Shared library for public-inbox / lore.kernel.org access
Project description
liblore
A Python library for working with public-inbox servers, particularly lore.kernel.org. It fetches email threads, parses mbox files, and provides utilities for working with email messages from mailing list archives.
Requirements
- Python 3.11 or newer
requests>= 2.31
Installation
Install from PyPI:
pip install liblore
Or install from source:
pip install .
Quick Start
The main entry point is the LoreNode class. It connects to a public-inbox
endpoint and lets you fetch threads, search for messages, and work with raw
mbox data. Use it as a context manager so the underlying HTTP session is
cleaned up automatically:
from liblore import LoreNode
with LoreNode("https://lore.kernel.org/all") as node:
msgs = node.get_thread_by_msgid(
"20250101-example@kernel.org",
sort=True,
)
for msg in msgs:
print(msg["Subject"])
If you omit the URL, it defaults to https://lore.kernel.org/all.
API Reference
LoreNode
from liblore import LoreNode
node = LoreNode(url="https://lore.kernel.org/all")
Fetching Threads
node.get_thread_by_msgid(msgid, *, strict=True, sort=False, since=None)

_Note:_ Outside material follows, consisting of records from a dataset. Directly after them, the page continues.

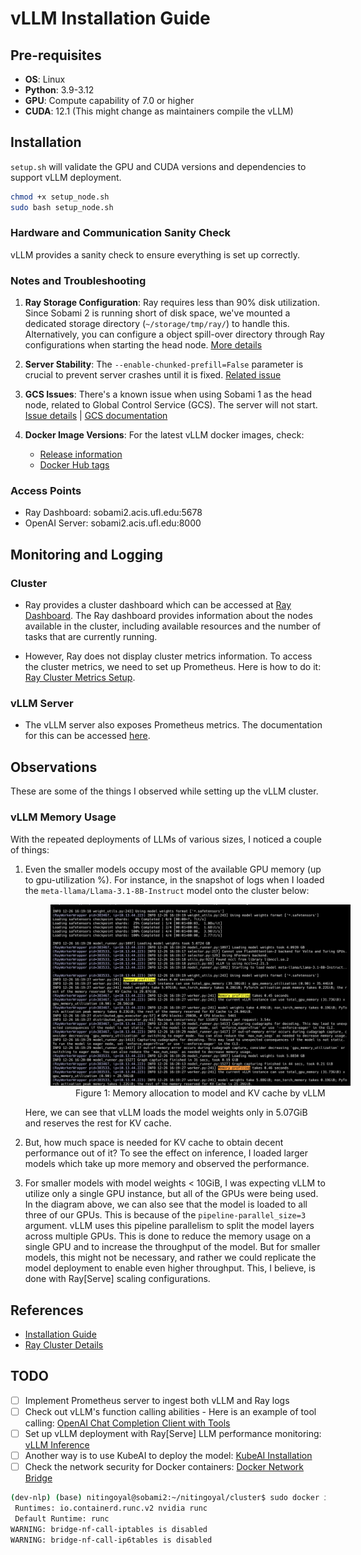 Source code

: # vLLM Installation Guide

## Pre-requisites

- **OS**: Linux
- **Python**: 3.9-3.12
- **GPU**: Compute capability of 7.0 or higher
- **CUDA**: 12.1 (This might change as maintainers compile the vLLM)

## Installation

`setup.sh` will validate the GPU and CUDA versions and dependencies to support vLLM deployment.

```bash
chmod +x setup_node.sh
sudo bash setup_node.sh
```

### Hardware and Communication Sanity Check

vLLM provides a sanity check to ensure everything is set up correctly.
<!-- TODO: understand why sanity.py does not work for our current setup. -->


### Notes and Troubleshooting

1. **Ray Storage Configuration**: Ray requires less than 90% disk utilization. Since Sobami 2 is running short of disk space, we've mounted a dedicated storage directory (`~/storage/tmp/ray/`) to handle this. Alternatively, you can configure a object spill-over directory through Ray configurations when starting the head node. [More details](https://docs.ray.io/en/master/ray-core/objects/object-spilling.html#cluster-mode)

2. **Server Stability**: The `--enable-chunked-prefill=False` parameter is crucial to prevent server crashes until it is fixed. [Related issue](https://github.com/vllm-project/vllm/issues/8024)

3. **GCS Issues**: There's a known issue when using Sobami 1 as the head node, related to Global Control Service (GCS). The server will not start. [Issue details](https://github.com/ray-project/ray/issues/24920) | [GCS documentation](https://docs.ray.io/en/master/cluster/kubernetes/user-guides/kuberay-gcs-ft.html#kuberay-gcs-ft)

4. **Docker Image Versions**: For the latest vLLM docker images, check:
   - [Release information](https://github.com/vllm-project/vllm/issues/721)
   - [Docker Hub tags](https://hub.docker.com/r/vllm/vllm-openai/tags)

### Access Points
- Ray Dashboard: sobami2.acis.ufl.edu:5678
- OpenAI Server: sobami2.acis.ufl.edu:8000

## Monitoring and Logging

### Cluster

- Ray provides a cluster dashboard which can be accessed at [Ray Dashboard](http://sobami2.acis.ufl.edu:5678). The Ray dashboard provides information about the nodes available in the cluster, including available resources and the number of tasks that are currently running.

- However, Ray does not display cluster metrics information. To access the cluster metrics, we need to set up Prometheus. Here is how to do it: [Ray Cluster Metrics Setup](https://docs.ray.io/en/latest/cluster/metrics.html).

### vLLM Server

- The vLLM server also exposes Prometheus metrics. The documentation for this can be accessed [here](https://docs.vllm.ai/en/latest/serving/metrics.html).

## Observations

These are some of the things I observed while setting up the vLLM cluster.

### vLLM Memory Usage

With the repeated deployments of LLMs of various sizes, I noticed a couple of things:

1. Even the smaller models occupy most of the available GPU memory (up to gpu-utilization %). For instance, in the snapshot of logs when I loaded the `meta-llama/Llama-3.1-8B-Instruct` model onto the cluster below:

    <figure style="width: 100%; text-align: center;">
        <img src="./static/image-1.png" alt="Memory allocation to model and KV cache by vLLM" style="max-width: 100%; height: auto;">
        <figcaption style="text-align: center;">Figure 1: Memory allocation to model and KV cache by vLLM</figcaption>
    </figure>

    Here, we can see that vLLM loads the model weights only in 5.07GiB and reserves the rest for KV cache.

2. But, how much space is needed for KV cache to obtain decent performance out of it? To see the effect on inference, I loaded larger models which take up more memory and observed the performance.
    <!-- TODO: Figure out how to measure actual cache usage vs reserved cache space. -->

3. For smaller models with model weights < 10GiB, I was expecting vLLM to utilize only a single GPU instance, but all of the GPUs were being used. In the diagram above, we can also see that the model is loaded to all three of our GPUs. This is because of the `pipeline-parallel_size=3` argument. vLLM uses this pipeline parallelism to split the model layers across multiple GPUs. This is done to reduce the memory usage on a single GPU and to increase the throughput of the model. But for smaller models, this might not be necessary, and rather we could replicate the model deployment to enable even higher throughput. This, I believe, is done with Ray[Serve] scaling configurations.

    <!-- TODO: While it is easier to set up Ray[Serve] with a custom API server, I have not yet figured out how to do it for vLLM's OpenAI API server. This will also enable us to monitor the LLM serve deployments over the cluster through the Ray dashboard. -->

## References

- [Installation Guide](https://docs.vllm.ai/en/stable/getting_started/installation.html)
- [Ray Cluster Details](https://docs.ray.io/en/latest/cluster/key-concepts.html#ray-cluster)

## TODO

- [ ] Implement Prometheus server to ingest both vLLM and Ray logs
- [ ] Check out vLLM's function calling abilities - Here is an example of tool calling: [OpenAI Chat Completion Client with Tools](https://docs.vllm.ai/en/stable/getting_started/examples/openai_chat_completion_client_with_tools.html)
- [ ] Set up vLLM deployment with Ray[Serve] LLM performance monitoring: [vLLM Inference](https://modal.com/docs/examples/vllm_inference)
- [ ] Another way is to use KubeAI to deploy the model: [KubeAI Installation](https://www.kubeai.org/installation/any/)
- [ ] Check the network security for Docker containers: [Docker Network Bridge](https://docs.docker.com/network/bridge/)

```bash
(dev-nlp) (base) nitingoyal@sobami2:~/nitingoyal/cluster$ sudo docker info | grep -i runtime
 Runtimes: io.containerd.runc.v2 nvidia runc
 Default Runtime: runc
WARNING: bridge-nf-call-iptables is disabled
WARNING: bridge-nf-call-ip6tables is disabled
```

Fetch a thread by its message ID. This is the highest-level method and the one you will reach for most often.
strict(defaultTrue) -- filter results to only messages that belong to the thread rooted atmsgid. When a query returns messages from unrelated threads (common with broad date ranges), strict mode discards them.sort-- sort the returned messages by theirReceivedheader timestamp.since-- a date string appended as ad:filter. This uses public-inbox's approxidate syntax, so you can write things like"20240115","2.weeks.ago", or"last.month".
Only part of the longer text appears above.